Revealing the full extent of microbial gene diversity and complex microbial interactions, integrated metagenomics and network analysis is a major contribution of MetaPlat. A MetaPlat study investigated the rumen microbial community in cattle through the integration of metagenomic and network-based approaches. One of the main contributions beyond the state of the art is the development of a random matrix theory-based approach to automatically determining the correlation threshold used to construct the co-abundance network associated with methane emission. The findings exhibit a clear modular structure with certain trait-specific genes highly over-represented in modules. More specifically, all the 20 genes previously identified to be associated with methane emissions are found in a module (hypergeometric test, p < 10−11). One third of genes are involved in methane metabolism pathways.

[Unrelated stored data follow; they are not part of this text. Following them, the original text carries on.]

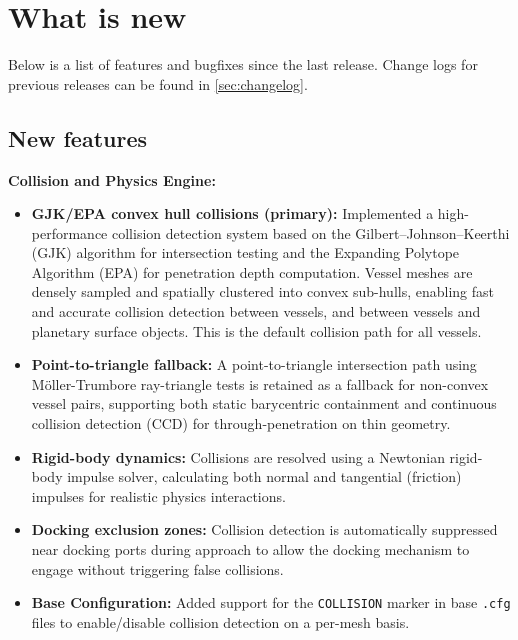 \documentclass[Orbiter User Manual.tex]{subfiles}
\begin{document}
\section{What is new}
Below is a list of features and bugfixes since the last release. Change logs for previous releases can be found in \ref{sec:changelog}.
\subsection{New features}

\begin{itemize}
	\begin{sloppypar}%
	\item \textbf{Collision and Physics Engine:}
	\begin{itemize}
		\item \textbf{GJK/EPA convex hull collisions (primary):} Implemented a high-performance collision detection system based on the Gilbert--Johnson--Keerthi (GJK) algorithm for intersection testing and the Expanding Polytope Algorithm (EPA) for penetration depth computation. Vessel meshes are densely sampled and spatially clustered into convex sub-hulls, enabling fast and accurate collision detection between vessels, and between vessels and planetary surface objects. This is the default collision path for all vessels.
		\item \textbf{Point-to-triangle fallback:} A point-to-triangle intersection path using M\"oller-Trumbore ray-triangle tests is retained as a fallback for non-convex vessel pairs, supporting both static barycentric containment and continuous collision detection (CCD) for through-penetration on thin geometry.
		\item \textbf{Rigid-body dynamics:} Collisions are resolved using a Newtonian rigid-body impulse solver, calculating both normal and tangential (friction) impulses for realistic physics interactions.
		\item \textbf{Docking exclusion zones:} Collision detection is automatically suppressed near docking ports during approach to allow the docking mechanism to engage without triggering false collisions.
		\item \textbf{Base Configuration:} Added support for the \texttt{COLLISION} marker in base \texttt{.cfg} files to enable/disable collision detection on a per-mesh basis.
	\end{itemize}
	\end{sloppypar}
\end{itemize}
\end{document}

MetaPlat utilises a high-throughput computing asynchronous queueing system that lends itself to scaling up (making processing nodes more powerful) and scaling out (adding multiple processing nodes in parallel). Such queueing systems have a number of advantages. Firstly, their asynchronous nature means that resource usage is kept as efficient as possible: long-running jobs do not hold onto i/o resources and their related threads needlessly. Secondly, loose coupling between queues and their consumers permits the creation of multiple consumers without significant impact on the functioning of the queue itself. The queue does not need to 'know' about or manage its consumers. Scaling becomes a relatively simple matter of adding more processes on a multi-core node, or adding more nodes in a distributed system. Although some data processing is complex, in that it needs to recombine the results of parallel and distributed processes, going forward we will implement an Actor Model (as exemplified by Akka or the Erlang language), effectively implementing a queueing system at a more fine-grained level.
The project has also produced visualisations of the metagenomic data, which is crucial for understanding the microbial diversity in the gut. As part of MetaPlat, visualisation tools are incorporated into the metagenomics pipeline to visualise microbial data through PCoA plots, bar charts and bubble plots. The use of metagenomics in this project has provided unprecedented insight into the form and function of heterogeneous communities of microorganisms and their vast biodiversity, without the need for isolation and lab culture of particular organisms. Microbial communities affect human and animal health, support the growth of plants, are critical components of all terrestrial and aquatic ecosystems and can be exploited to produce fuels or chemicals. Metagenomics, thus pervades a number of hugely important industries central to economic growth and employment. MetaPlat will allow us to better understand the microbial mechanisms behind efficient food production, better meat quality and methane production.